Data excerpts:
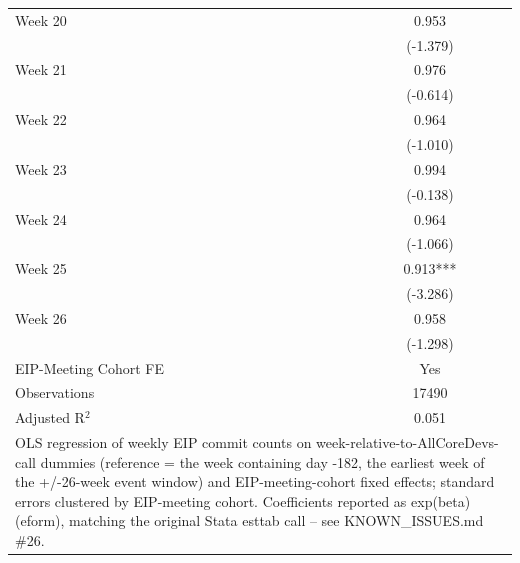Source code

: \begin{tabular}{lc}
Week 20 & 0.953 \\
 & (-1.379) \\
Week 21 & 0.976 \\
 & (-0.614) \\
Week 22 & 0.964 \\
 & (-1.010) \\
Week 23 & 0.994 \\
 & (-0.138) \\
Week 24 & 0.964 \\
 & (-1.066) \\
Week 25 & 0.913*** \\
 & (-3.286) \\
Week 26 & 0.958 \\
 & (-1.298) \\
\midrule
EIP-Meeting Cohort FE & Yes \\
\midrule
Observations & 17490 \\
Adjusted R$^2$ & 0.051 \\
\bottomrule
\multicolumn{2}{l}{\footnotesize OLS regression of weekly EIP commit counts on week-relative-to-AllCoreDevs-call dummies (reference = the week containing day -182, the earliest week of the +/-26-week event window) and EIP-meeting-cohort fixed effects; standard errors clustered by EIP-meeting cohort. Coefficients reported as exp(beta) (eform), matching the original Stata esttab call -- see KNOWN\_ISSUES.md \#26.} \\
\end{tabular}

Problem details: Could you write all the entries out again exactly, but without their pictures?

Solution for this problem:
Source code

: \begin{tabular}{lc}
Week 20 & 0.953 \\
 & (-1.379) \\
Week 21 & 0.976 \\
 & (-0.614) \\
Week 22 & 0.964 \\
 & (-1.010) \\
Week 23 & 0.994 \\
 & (-0.138) \\
Week 24 & 0.964 \\
 & (-1.066) \\
Week 25 & 0.913*** \\
 & (-3.286) \\
Week 26 & 0.958 \\
 & (-1.298) \\
\midrule
EIP-Meeting Cohort FE & Yes \\
\midrule
Observations & 17490 \\
Adjusted R$^2$ & 0.051 \\
\bottomrule
\multicolumn{2}{l}{\footnotesize OLS regression of weekly EIP commit counts on week-relative-to-AllCoreDevs-call dummies (reference = the week containing day -182, the earliest week of the +/-26-week event window) and EIP-meeting-cohort fixed effects; standard errors clustered by EIP-meeting cohort. Coefficients reported as exp(beta) (eform), matching the original Stata esttab call -- see KNOWN\_ISSUES.md \#26.} \\
\end{tabular}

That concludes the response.